Suren
Suren

Reputation: 173

removing duplicate hash value and keeping a count of it in perl

Lets say

%hash = (
        key1 => 'one',
        key2 => 'two',
        key3 => 'three',
        key4 => 'two',
        key5 => 'one',
);

I want to have two arrays:

  1. This array should have unique key/value

    @array1=(key1 one key2 two key3 three)

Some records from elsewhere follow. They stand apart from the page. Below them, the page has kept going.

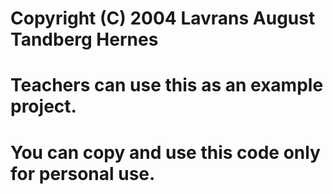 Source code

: # Copyright (C) 2004 Lavrans August Tandberg Hernes

# Teachers can use this as an example project. 
# You can copy and use this code only for personal use. 
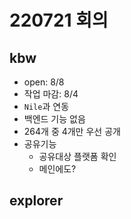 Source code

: # 220721 회의

## kbw

* open: 8/8
* 작업 마감: 8/4
* `Nile`과 연동
* 백엔드 기능 없음
* 264개 중 4개만 우선 공개
* 공유기능
  * 공유대상 플랫폼 확인
  * 메인에도?



## explorer

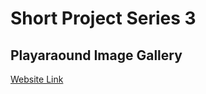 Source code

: # Short Project Series 3
## Playaraound Image Gallery
[Website Link](https://takotatsuoji.github.io/playaraound-image-gallery/)
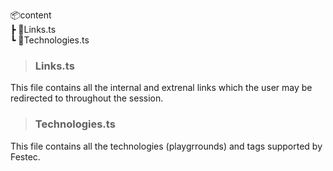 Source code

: 📦content  
┣ 📜Links.ts  
┗ 📜Technologies.ts

> ### **Links.ts**

This file contains all the internal and extrenal links which the user may be redirected to throughout the session.

> ### **Technologies.ts**

This file contains all the technologies (playgrrounds) and tags supported by Festec.

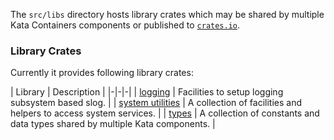 The `src/libs` directory hosts library crates which may be shared by multiple Kata Containers components
or published to [`crates.io`](https://crates.io/index.html).

### Library Crates
Currently it provides following library crates:

| Library | Description |
|-|-|-|
| [logging](logging/) | Facilities to setup logging subsystem based slog. |
| [system utilities](sys-util-rs/) | A collection of facilities and helpers to access system services. |
| [types](types-rs/) | A collection of constants and data types shared by multiple Kata components. |
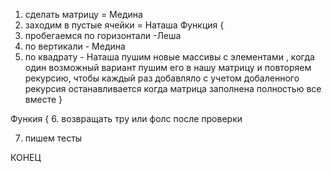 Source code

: 

1. сделать матрицу  =  Медина 
2. заходим в пустые ячейки = Наташа
 Функция {
3. пробегаемся по горизонтали -Леша 
4. по вертикали - Медина 
5. по квадрату   - Наташа 
пушим новые массивы с элементами , 
когда один возможный вариант пушим его в нашу матрицу 
и повторяем рекурсию, чтобы каждый раз добавляло с учетом добаленного 
 рекурсия останавливается когда матрица заполнена полностью все вместе 
}

 Функия {
 6. возвращать тру или фолс после проверки 


 7. пишем тесты 


 КОНЕЦ  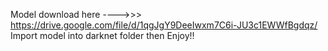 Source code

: Model download here ---->>> https://drive.google.com/file/d/1qgJgY9DeeIwxm7C6i-JU3c1EWWfBgdqz/
Import model into darknet folder then Enjoy!!
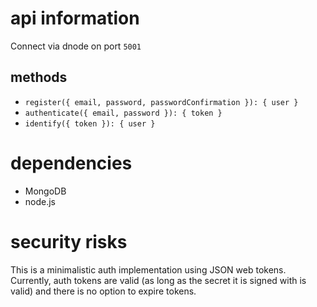 # api information

Connect via dnode on port `5001`

## methods

* `register({ email, password, passwordConfirmation }): { user }`
* `authenticate({ email, password }): { token }`
* `identify({ token }): { user }`

# dependencies

* MongoDB
* node.js

# security risks

This is a minimalistic auth implementation using JSON web tokens. Currently, auth tokens are valid (as long as the secret it is signed with is valid) and there is no option to expire tokens.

  2. this array should have count of duplicates by value (eg here only three value are unique so 'one' is found twice and 'two' found twice again and 'three' found once).

    @array2=(2 2 1)

Upvotes: 1

Views: 11372

Answers (3)

Ankur
Ankur

Reputation:

my %hash = (
        key1 => 'one',
        key2 => 'two',
        key3 => 'three',
        key4 => 'two',
        key5 => 'one',
);

my %counts;

$counts{$_}++ foreach values %hash;

my @elements = keys %hashes;

my @frequency = values %hashes;

Upvotes: 0

Sinan Ünür
Sinan Ünür

Reputation: 118166

Ignoring the order issue ...

#!/usr/bin/perl

use strict;
use warnings;

my %hash = qw( key1 one key2 two key3 three key4 two key5 one );

my %counts;
$counts{ $_ }++ for values %hash;

my %uniq = reverse %hash;

my (@array1, @array2);

while ( my ($k, $v) = each %uniq ) {
    push @array1, $v, $k;
    push @array2, $counts{$k};
}

use Data::Dumper;
print Dumper \@array1, \@array2;


__END__

C:\Temp> t.pl
$VAR1 = [
          'key3',
          'three',
          'key5',
          'one',
          'key2',
          'two'
        ];
$VAR2 = [
          1,
          2,
          2
        ];

Upvotes: 2

DVK
DVK

Reputation: 129539

I'm not sure why you want the final answer to be in that strange form (as opposed to a hash of unique key/values and a hash of value=>count mappings, but here you go...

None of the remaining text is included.